Sobre la mesa de pulido mármol, un par de rebanadas de pan, doradas y crujientes, untadas de tomate, un chorrito de aceite y lascas de sal marina, intentan seducir a su majestad; que pasa, medio distraído, las hojas del Times —el monarca no tiene puta idea de inglés, pero le gusta marcarse el pisto delante del servicio—, escuchando de fondo el rítmico chapoteo, que produce su hijo menor, el príncipe Arturo, haciéndose unos largos en la piscina.
La mañana es abrumadoramente hermosa. El sol brilla magnífico, resaltando la diversidad cromática del entorno: los distintos tonos de verde del jardín, el blanco luminoso de las paredes, el azul transparente del agua en el estanque. Todo parece hecho exprofeso, a medida del lujo y la grandeza, de la villa Bulgari, que ocupa el soberano durante sus estancias en Dubai.
El príncipe Arturo, con los poderosos abdominales todavía escarchados por diminutas perlas de agua, se sienta a la mesa, frente a su padre; se hace con una de las tostadas y la va comiendo a suaves mordiscos, con delicadeza, despacio, deleitándose en cada bocado. Un camarero se apresura a servirle una copa de Veuve Clicquot; el servicio conoce la debilidad que tiene su alteza por el champán, y por alguna que otra sustancia más, sobre las que guardan un silencio fiel.
—¿Algo nuevo en la prensa, papá? —farfulla el real retoño con la boca llena de pa amb tomaquet.
—Y qué sé yo —responde su majestad encogiéndose de hombros—, ya sabes que soy de poco leer, me aburren las letras, solo miro los santos.
—Además, quería hablar contigo, Arturito —cierra el periódico y lo dobla por la mitad, dejándolo sobre la mesa—. ¿Qué tienes pensado con relación a tu futuro, hijo?

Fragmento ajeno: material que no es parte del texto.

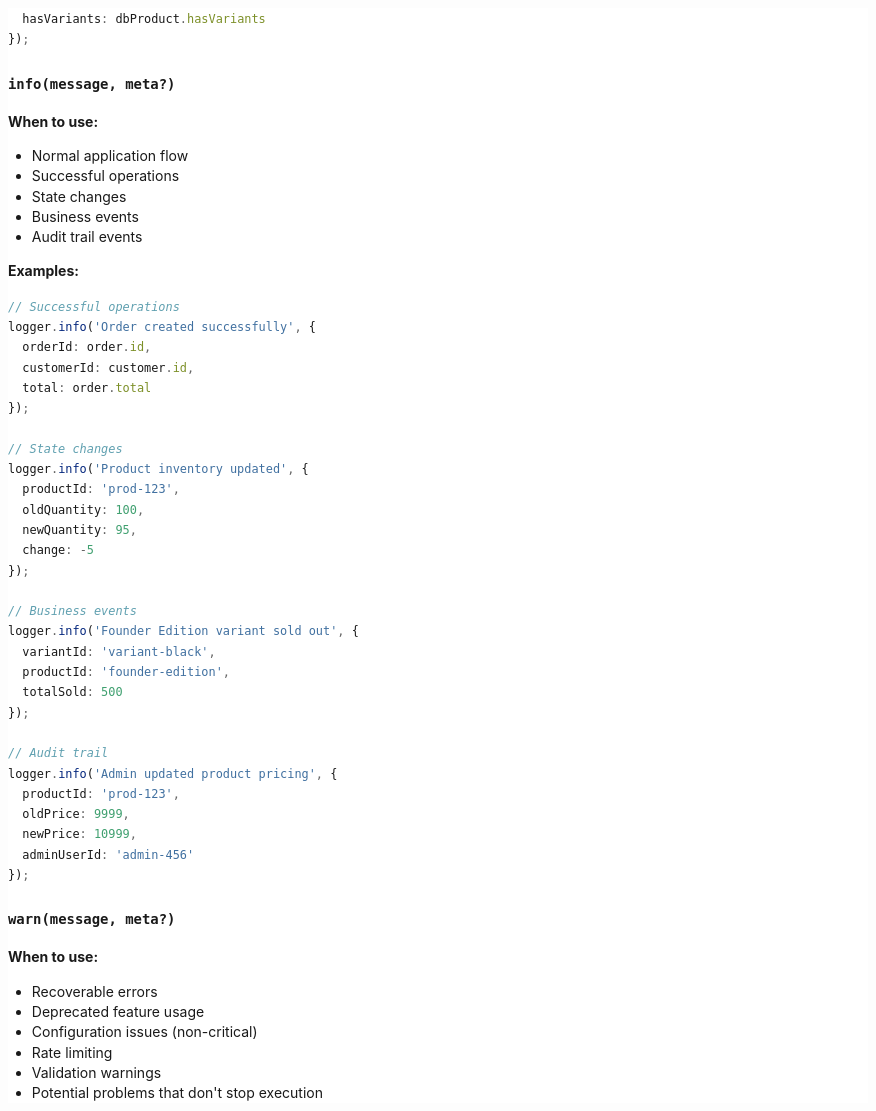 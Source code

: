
 ```typescript
  hasVariants: dbProduct.hasVariants
});
```

### `info(message, meta?)`

**When to use:**
- Normal application flow
- Successful operations
- State changes
- Business events
- Audit trail events

**Examples:**

```typescript
// Successful operations
logger.info('Order created successfully', {
  orderId: order.id,
  customerId: customer.id,
  total: order.total
});

// State changes
logger.info('Product inventory updated', {
  productId: 'prod-123',
  oldQuantity: 100,
  newQuantity: 95,
  change: -5
});

// Business events
logger.info('Founder Edition variant sold out', {
  variantId: 'variant-black',
  productId: 'founder-edition',
  totalSold: 500
});

// Audit trail
logger.info('Admin updated product pricing', {
  productId: 'prod-123',
  oldPrice: 9999,
  newPrice: 10999,
  adminUserId: 'admin-456'
});
```

### `warn(message, meta?)`

**When to use:**
- Recoverable errors
- Deprecated feature usage
- Configuration issues (non-critical)
- Rate limiting
- Validation warnings
- Potential problems that don't stop execution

Son treinta y cinco tacos, ya no eres un crío y va siendo hora de que hagas algo, aparte de salir de fiesta y posar para las revistas del corazón. Una brisa suave, cálida, oriental, provoca un aleteo de mariposa cautiva en las flores del rododendro y trae aromas de sal, menta y retama.
—¡Coño, tú sabrás —es la respuesta del principito—, búscame un curro guapo en algún sitio; conoces gente y a mis hermanos bien que los has colocado!
El soberano hace una seña con la mano y el camarero, diligente, le rellena la vacía taza de café con un buen chorreón de orujo.
—A ver, Arturo, si nos enteramos de qué va la vaina —le pega un tiento al chupito—. Tu hermano, Carlos, por ser el mayor, heredó la corona, a ese le venía arreglado el futuro de cuna. Tu hermana, Inés, me sacó el bachillerato con nota y chapurrea el inglés; fue sencillo colocarla en un banco, cobrando un pastón, y mandarla a Lausana con su marido, que es comisionista y se saca un pico en chapucillas.
Arturo apuró la copa de champán, dejándola displicentemente sobre la mesa para que el camarero vuelva a llenarla con prontitud.
—Pero tú, hijo mío —continuó su exposición el viejo monarca—, no has sido capaz ni de sacarte el módulo de administración de empresas, al que te apuntó tu madre en los dominicos de Alcobendas; lo único que quedaba, en formación profesional, que se ajustase un poco a tu perfil; lo demás era mecánica del automóvil, albañilería, soldadura y ordinarieces parecidas.
Un trago largo de orujo dejó la taza dispuesta para una nueva recarga, que el sirviente lleva a efecto sin demora.
—Así que como no se te ve disposición para independizarte por tu cuenta, he tomado por ti una decisión —se llevó la taza a los labios, forzando un silencio dramático, que el príncipe sobrellevó con la incertidumbre pintada en los ojos—. Te he arreglado un compromiso matrimonial, con una muchacha, que si bien no procede de la nobleza europea, es heredera de un imperio económico fabuloso, enorme, inconmensurable, que te arreglará la vida.
—Seguro que es un orco —sentenció el príncipe con reticencia.
—Pues mira, no, he visto alguna foto y es monilla —aclaró el padre—, pero está pasando por un mal momento, tonterías de juventud, pamplinas. Ahí entras tú. Es Yalenchka Chuikova, la única hija de Borya Chuikov…
—¿El magnate ruso, dueño de un montón de casinos repartidos por todo el mundo —lo interrumpió entusiasmado Arturo—, que controla todos los mercados clandestinos de Europa, armas, droga, objetos de arte…, al que todos conocen como «El Padrino» de la Solncevskaja bratva, la mafia rusa?
—Bueno, eso dicen las malas lenguas —respondió el rey—, para mí es un emprendedor ejemplar, crea riqueza, un hombre de negocios de moralidad intachable.
—Vale, como tú digas. ¿Y para cuándo el enlace? —al mozo parecían haberle entrado las prisas.
Otro trago largo y el orujo pasó a la historia. Su majestad atajó con un gesto la diligencia del criado, que se disponía a rellenar la taza.
—No tan deprisa, muchacho, que todo tiene su historia y, si quieres ser emperador consorte, deberás ganarte el puesto. Escucha con atención.
»La joven Yalenchka es una muchacha inquieta, curiosa, por lo visto, a quien gusta explorar territorios extravagantemente emocionales.
—Un putón verbenero, ya lo pillo y no me importa —atajó el príncipe.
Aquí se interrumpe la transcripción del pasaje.